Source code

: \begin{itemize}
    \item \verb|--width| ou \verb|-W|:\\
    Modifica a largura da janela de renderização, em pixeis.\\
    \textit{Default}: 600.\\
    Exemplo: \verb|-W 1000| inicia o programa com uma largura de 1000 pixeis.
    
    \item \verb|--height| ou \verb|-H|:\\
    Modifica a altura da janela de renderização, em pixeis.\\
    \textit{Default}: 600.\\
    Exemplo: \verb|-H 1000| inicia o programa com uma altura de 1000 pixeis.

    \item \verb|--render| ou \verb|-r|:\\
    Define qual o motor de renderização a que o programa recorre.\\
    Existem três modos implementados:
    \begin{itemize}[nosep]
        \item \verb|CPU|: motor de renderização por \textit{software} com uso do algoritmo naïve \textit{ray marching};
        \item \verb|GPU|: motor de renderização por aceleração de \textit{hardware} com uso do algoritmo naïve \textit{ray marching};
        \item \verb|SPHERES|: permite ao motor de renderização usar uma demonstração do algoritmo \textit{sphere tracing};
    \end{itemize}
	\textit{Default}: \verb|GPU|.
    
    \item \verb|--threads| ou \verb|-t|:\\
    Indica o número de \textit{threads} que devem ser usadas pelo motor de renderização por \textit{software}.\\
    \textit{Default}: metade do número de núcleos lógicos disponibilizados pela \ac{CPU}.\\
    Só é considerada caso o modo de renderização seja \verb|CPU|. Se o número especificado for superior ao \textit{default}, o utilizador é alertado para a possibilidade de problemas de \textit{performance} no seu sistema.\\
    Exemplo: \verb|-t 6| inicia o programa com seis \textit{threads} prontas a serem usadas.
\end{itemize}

★ ★ ★

[Exercise] Repeat the records above exactly, from the first line to the last.

[Answer section]
Source code

: \begin{itemize}
    \item \verb|--width| ou \verb|-W|:\\
    Modifica a largura da janela de renderização, em pixeis.\\
    \textit{Default}: 600.\\
    Exemplo: \verb|-W 1000| inicia o programa com uma largura de 1000 pixeis.
    
    \item \verb|--height| ou \verb|-H|:\\
    Modifica a altura da janela de renderização, em pixeis.\\
    \textit{Default}: 600.\\
    Exemplo: \verb|-H 1000| inicia o programa com uma altura de 1000 pixeis.

    \item \verb|--render| ou \verb|-r|:\\
    Define qual o motor de renderização a que o programa recorre.\\
    Existem três modos implementados:
    \begin{itemize}[nosep]
        \item \verb|CPU|: motor de renderização por \textit{software} com uso do algoritmo naïve \textit{ray marching};
        \item \verb|GPU|: motor de renderização por aceleração de \textit{hardware} com uso do algoritmo naïve \textit{ray marching};
        \item \verb|SPHERES|: permite ao motor de renderização usar uma demonstração do algoritmo \textit{sphere tracing};
    \end{itemize}
	\textit{Default}: \verb|GPU|.
    
    \item \verb|--threads| ou \verb|-t|:\\
    Indica o número de \textit{threads} que devem ser usadas pelo motor de renderização por \textit{software}.\\
    \textit{Default}: metade do número de núcleos lógicos disponibilizados pela \ac{CPU}.\\
    Só é considerada caso o modo de renderização seja \verb|CPU|. Se o número especificado for superior ao \textit{default}, o utilizador é alertado para a possibilidade de problemas de \textit{performance} no seu sistema.\\
    Exemplo: \verb|-t 6| inicia o programa com seis \textit{threads} prontas a serem usadas.
\end{itemize}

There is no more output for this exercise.